- Data records:

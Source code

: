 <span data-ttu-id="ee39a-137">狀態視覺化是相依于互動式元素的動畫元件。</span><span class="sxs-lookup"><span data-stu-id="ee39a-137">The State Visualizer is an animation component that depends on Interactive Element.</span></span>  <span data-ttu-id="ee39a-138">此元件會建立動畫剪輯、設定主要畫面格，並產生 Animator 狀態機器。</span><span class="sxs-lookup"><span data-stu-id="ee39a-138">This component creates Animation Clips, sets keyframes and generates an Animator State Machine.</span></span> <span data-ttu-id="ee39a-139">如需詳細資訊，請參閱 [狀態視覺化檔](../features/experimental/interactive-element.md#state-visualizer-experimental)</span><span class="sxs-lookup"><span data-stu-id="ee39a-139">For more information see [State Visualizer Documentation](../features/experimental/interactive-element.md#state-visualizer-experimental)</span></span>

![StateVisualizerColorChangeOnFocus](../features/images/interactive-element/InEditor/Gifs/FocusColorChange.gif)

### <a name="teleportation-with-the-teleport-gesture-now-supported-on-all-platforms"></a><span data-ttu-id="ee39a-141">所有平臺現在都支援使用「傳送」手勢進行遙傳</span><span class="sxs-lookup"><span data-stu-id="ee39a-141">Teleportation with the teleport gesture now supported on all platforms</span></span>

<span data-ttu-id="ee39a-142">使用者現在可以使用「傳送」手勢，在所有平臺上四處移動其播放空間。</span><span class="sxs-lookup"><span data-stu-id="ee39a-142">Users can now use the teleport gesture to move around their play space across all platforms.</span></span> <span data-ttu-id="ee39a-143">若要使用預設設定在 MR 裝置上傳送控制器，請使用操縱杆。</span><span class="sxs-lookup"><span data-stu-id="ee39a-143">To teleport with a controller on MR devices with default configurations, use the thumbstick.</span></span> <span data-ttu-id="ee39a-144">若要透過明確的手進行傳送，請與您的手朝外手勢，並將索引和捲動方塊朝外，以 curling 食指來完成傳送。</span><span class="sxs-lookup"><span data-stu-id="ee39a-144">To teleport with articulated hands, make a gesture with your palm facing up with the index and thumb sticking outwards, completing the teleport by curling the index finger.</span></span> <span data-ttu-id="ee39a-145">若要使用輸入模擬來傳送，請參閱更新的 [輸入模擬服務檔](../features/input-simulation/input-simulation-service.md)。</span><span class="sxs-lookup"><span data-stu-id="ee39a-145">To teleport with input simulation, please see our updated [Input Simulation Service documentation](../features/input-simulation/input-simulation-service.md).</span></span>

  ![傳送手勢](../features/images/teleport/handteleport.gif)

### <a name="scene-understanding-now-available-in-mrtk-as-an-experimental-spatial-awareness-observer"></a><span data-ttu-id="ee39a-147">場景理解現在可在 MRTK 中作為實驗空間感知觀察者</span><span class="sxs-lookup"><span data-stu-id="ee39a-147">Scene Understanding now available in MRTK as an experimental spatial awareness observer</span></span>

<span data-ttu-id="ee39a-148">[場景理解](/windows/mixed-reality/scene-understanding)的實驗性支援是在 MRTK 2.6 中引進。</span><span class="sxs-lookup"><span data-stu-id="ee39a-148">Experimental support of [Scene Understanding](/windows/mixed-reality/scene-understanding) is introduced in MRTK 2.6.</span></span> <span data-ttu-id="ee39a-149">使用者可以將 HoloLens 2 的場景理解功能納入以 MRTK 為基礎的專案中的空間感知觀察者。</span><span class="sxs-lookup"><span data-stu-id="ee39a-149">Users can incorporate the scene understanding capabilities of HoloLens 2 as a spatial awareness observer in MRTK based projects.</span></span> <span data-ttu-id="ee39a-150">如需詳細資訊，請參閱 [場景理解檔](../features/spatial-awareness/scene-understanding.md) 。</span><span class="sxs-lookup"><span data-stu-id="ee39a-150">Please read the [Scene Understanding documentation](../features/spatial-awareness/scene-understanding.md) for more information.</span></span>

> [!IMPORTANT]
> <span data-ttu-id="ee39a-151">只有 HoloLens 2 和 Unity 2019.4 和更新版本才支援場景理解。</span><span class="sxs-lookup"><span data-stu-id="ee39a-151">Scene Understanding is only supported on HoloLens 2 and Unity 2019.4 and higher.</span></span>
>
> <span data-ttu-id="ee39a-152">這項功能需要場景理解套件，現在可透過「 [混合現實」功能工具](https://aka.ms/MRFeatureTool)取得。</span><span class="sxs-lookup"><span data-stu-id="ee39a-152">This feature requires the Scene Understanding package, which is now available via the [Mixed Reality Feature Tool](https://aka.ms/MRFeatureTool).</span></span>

- Exercise directions: Print every line of the records above without a single difference.

- Your response:
Source code

: <span data-ttu-id="ee39a-137">狀態視覺化是相依于互動式元素的動畫元件。</span><span class="sxs-lookup"><span data-stu-id="ee39a-137">The State Visualizer is an animation component that depends on Interactive Element.</span></span>  <span data-ttu-id="ee39a-138">此元件會建立動畫剪輯、設定主要畫面格，並產生 Animator 狀態機器。</span><span class="sxs-lookup"><span data-stu-id="ee39a-138">This component creates Animation Clips, sets keyframes and generates an Animator State Machine.</span></span> <span data-ttu-id="ee39a-139">如需詳細資訊，請參閱 [狀態視覺化檔](../features/experimental/interactive-element.md#state-visualizer-experimental)</span><span class="sxs-lookup"><span data-stu-id="ee39a-139">For more information see [State Visualizer Documentation](../features/experimental/interactive-element.md#state-visualizer-experimental)</span></span>

![StateVisualizerColorChangeOnFocus](../features/images/interactive-element/InEditor/Gifs/FocusColorChange.gif)

### <a name="teleportation-with-the-teleport-gesture-now-supported-on-all-platforms"></a><span data-ttu-id="ee39a-141">所有平臺現在都支援使用「傳送」手勢進行遙傳</span><span class="sxs-lookup"><span data-stu-id="ee39a-141">Teleportation with the teleport gesture now supported on all platforms</span></span>

<span data-ttu-id="ee39a-142">使用者現在可以使用「傳送」手勢，在所有平臺上四處移動其播放空間。</span><span class="sxs-lookup"><span data-stu-id="ee39a-142">Users can now use the teleport gesture to move around their play space across all platforms.</span></span> <span data-ttu-id="ee39a-143">若要使用預設設定在 MR 裝置上傳送控制器，請使用操縱杆。</span><span class="sxs-lookup"><span data-stu-id="ee39a-143">To teleport with a controller on MR devices with default configurations, use the thumbstick.</span></span> <span data-ttu-id="ee39a-144">若要透過明確的手進行傳送，請與您的手朝外手勢，並將索引和捲動方塊朝外，以 curling 食指來完成傳送。</span><span class="sxs-lookup"><span data-stu-id="ee39a-144">To teleport with articulated hands, make a gesture with your palm facing up with the index and thumb sticking outwards, completing the teleport by curling the index finger.</span></span> <span data-ttu-id="ee39a-145">若要使用輸入模擬來傳送，請參閱更新的 [輸入模擬服務檔](../features/input-simulation/input-simulation-service.md)。</span><span class="sxs-lookup"><span data-stu-id="ee39a-145">To teleport with input simulation, please see our updated [Input Simulation Service documentation](../features/input-simulation/input-simulation-service.md).</span></span>

  ![傳送手勢](../features/images/teleport/handteleport.gif)

### <a name="scene-understanding-now-available-in-mrtk-as-an-experimental-spatial-awareness-observer"></a><span data-ttu-id="ee39a-147">場景理解現在可在 MRTK 中作為實驗空間感知觀察者</span><span class="sxs-lookup"><span data-stu-id="ee39a-147">Scene Understanding now available in MRTK as an experimental spatial awareness observer</span></span>

<span data-ttu-id="ee39a-148">[場景理解](/windows/mixed-reality/scene-understanding)的實驗性支援是在 MRTK 2.6 中引進。</span><span class="sxs-lookup"><span data-stu-id="ee39a-148">Experimental support of [Scene Understanding](/windows/mixed-reality/scene-understanding) is introduced in MRTK 2.6.</span></span> <span data-ttu-id="ee39a-149">使用者可以將 HoloLens 2 的場景理解功能納入以 MRTK 為基礎的專案中的空間感知觀察者。</span><span class="sxs-lookup"><span data-stu-id="ee39a-149">Users can incorporate the scene understanding capabilities of HoloLens 2 as a spatial awareness observer in MRTK based projects.</span></span> <span data-ttu-id="ee39a-150">如需詳細資訊，請參閱 [場景理解檔](../features/spatial-awareness/scene-understanding.md) 。</span><span class="sxs-lookup"><span data-stu-id="ee39a-150">Please read the [Scene Understanding documentation](../features/spatial-awareness/scene-understanding.md) for more information.</span></span>

> [!IMPORTANT]
> <span data-ttu-id="ee39a-151">只有 HoloLens 2 和 Unity 2019.4 和更新版本才支援場景理解。</span><span class="sxs-lookup"><span data-stu-id="ee39a-151">Scene Understanding is only supported on HoloLens 2 and Unity 2019.4 and higher.</span></span>
>
> <span data-ttu-id="ee39a-152">這項功能需要場景理解套件，現在可透過「 [混合現實」功能工具](https://aka.ms/MRFeatureTool)取得。</span><span class="sxs-lookup"><span data-stu-id="ee39a-152">This feature requires the Scene Understanding package, which is now available via the [Mixed Reality Feature Tool](https://aka.ms/MRFeatureTool).</span></span>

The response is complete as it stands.